The latest data released from LSL Acadata shows that, for the third consecutive month, average house prices increased during February by 0.5%.
The increase takes the average value of a home in England and Wales to £302,435. A spike in prices early last year, however, means prices are down 0.5% compared to this time last year.
However, according to the report, prices remain subdued. An estimated 59,100 sales in February 2019 is the lowest level for the month since 2015.
Oliver Blake, Managing Director of Your Move and Reeds Rains estate agents said: “Whilst a challenging market there are signs of a slowdown and yet, with some regions still experiencing price rises, there clearly continues to be demand for property and a need for more homes to come to market.”

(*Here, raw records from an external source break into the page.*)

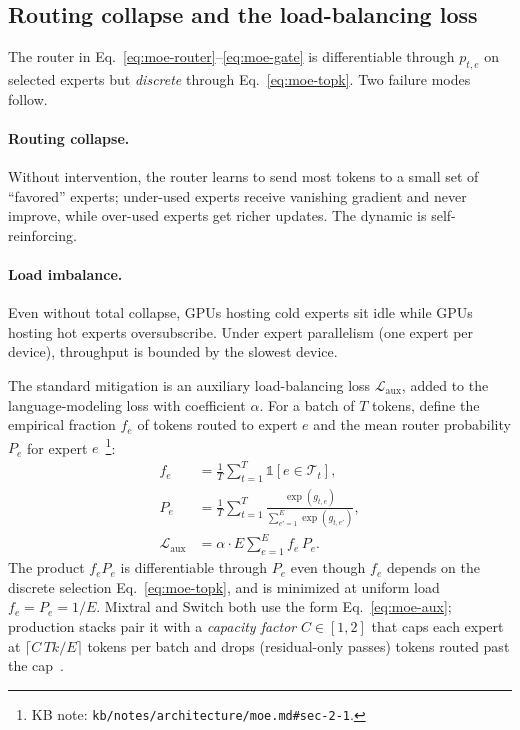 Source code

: \subsection{Routing collapse and the load-balancing loss}
\label{sec:ffn-load-balance}

The router in Eq.~\eqref{eq:moe-router}--\eqref{eq:moe-gate} is
differentiable through $p_{t,e}$ on selected experts but
\emph{discrete} through Eq.~\eqref{eq:moe-topk}. Two failure modes
follow.

\paragraph{Routing collapse.}
Without intervention, the router learns to send most tokens to a small
set of ``favored'' experts; under-used experts receive vanishing
gradient and never improve, while over-used experts get richer
updates. The dynamic is self-reinforcing.

\paragraph{Load imbalance.}
Even without total collapse, GPUs hosting cold experts sit idle while
GPUs hosting hot experts oversubscribe. Under expert parallelism
(one expert per device), throughput is bounded by the slowest device.

The standard mitigation is an auxiliary load-balancing loss
$\mathcal{L}_{\text{aux}}$, added to the language-modeling loss with
coefficient $\alpha$. For a batch of $T$ tokens, define the empirical
fraction $f_e$ of tokens routed to expert $e$ and the mean router
probability $P_e$ for expert
$e$~\citep[\S 2.2]{fedus2021-switch}\footnote{KB note:
\texttt{kb/notes/architecture/moe.md\#sec-2-1}. }:
\begin{align}
  f_e &= \frac{1}{T} \sum_{t=1}^T \mathbb{1}\!\left[e \in \mathcal{T}_t\right], \label{eq:moe-fe} \\
  P_e &= \frac{1}{T} \sum_{t=1}^T \frac{\exp(g_{t,e})}{\sum_{e'=1}^E \exp(g_{t,e'})}, \label{eq:moe-pe} \\
  \mathcal{L}_{\text{aux}} &= \alpha \cdot E \sum_{e=1}^{E} f_e\, P_e. \label{eq:moe-aux}
\end{align}
The product $f_e P_e$ is differentiable through $P_e$ even though
$f_e$ depends on the discrete selection
Eq.~\eqref{eq:moe-topk}, and is minimized at uniform load
$f_e = P_e = 1/E$. Mixtral and Switch both use the form
Eq.~\eqref{eq:moe-aux}; production stacks pair it with a
\emph{capacity factor} $C \in [1, 2]$ that caps each expert at
$\lceil C\,T k / E \rceil$ tokens per batch and drops (residual-only
passes) tokens routed past the
cap~\citep[\S 2.3]{fedus2021-switch}.

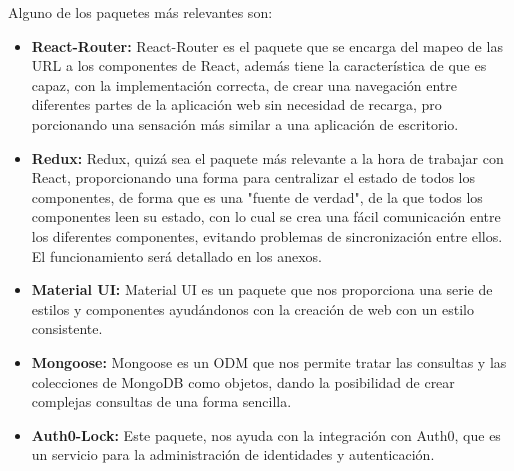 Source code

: Alguno de los paquetes más relevantes son:
\begin{itemize}
  \item \textbf{React-Router:} React-Router es el paquete que se encarga del mapeo de las URL a los componentes de React, además tiene la característica de que es capaz, con la implementación correcta, de crear una navegación entre diferentes partes de la aplicación web sin necesidad de recarga, pro
porcionando una sensación más similar a una aplicación de escritorio.

  \item \textbf{Redux:} Redux, quizá sea el paquete más relevante a la hora de trabajar con React, proporcionando una forma para centralizar el estado de todos los componentes, de forma que es una "fuente de verdad", de la que todos los componentes leen su estado, con lo cual se crea una fácil comunicación entre los diferentes componentes, evitando problemas de sincronización entre ellos. El funcionamiento será detallado en los anexos.
  
  \item \textbf{Material UI:} Material UI es un paquete que nos proporciona una serie de estilos y componentes ayudándonos con la creación de web con un estilo consistente.
  
  \item \textbf{Mongoose:} Mongoose es un ODM que nos permite tratar las consultas y las colecciones de MongoDB como objetos, dando la posibilidad de crear complejas consultas de una forma sencilla.
  
  \item \textbf{Auth0-Lock:} Este paquete, nos ayuda con la integración con Auth0, que es un servicio para la administración de identidades y autenticación.
  
\end{itemize}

Whilst prices are down annually, primarily because they saw a surge at the start of last year, with a peak reached last February, the situation is far less dramatic than it appears. Average prices have risen over the last three months and even where there are price falls, it’s not necessarily bad news.
Given the challenges of affordability from a decade of rising prices and sluggish wage growth, a short slowdown in prices combined with increases in pay could be a positive outcome for the market in the long term. The market still requires actions to ensure an adequate supply of housing, but the fact remains that a slowdown in prices is by no means a disaster.
As ever, the overall average hides a myriad of different stories. Crucially, there is a distinct North/South divide, with Wales in particular still growing robustly, up 3% annually. Most of the major conurbations outside London also continue to see growth, led by Cardiff (up 5.3%).
In London, prices have risen for the last five months, leaving the average price in the capital at £622,494.
Despite this average figure, prices are down in most areas (23 of the 33 boroughs). There are significant variations, however, which are exacerbated by relatively low transaction levels in January, increasing the volatility.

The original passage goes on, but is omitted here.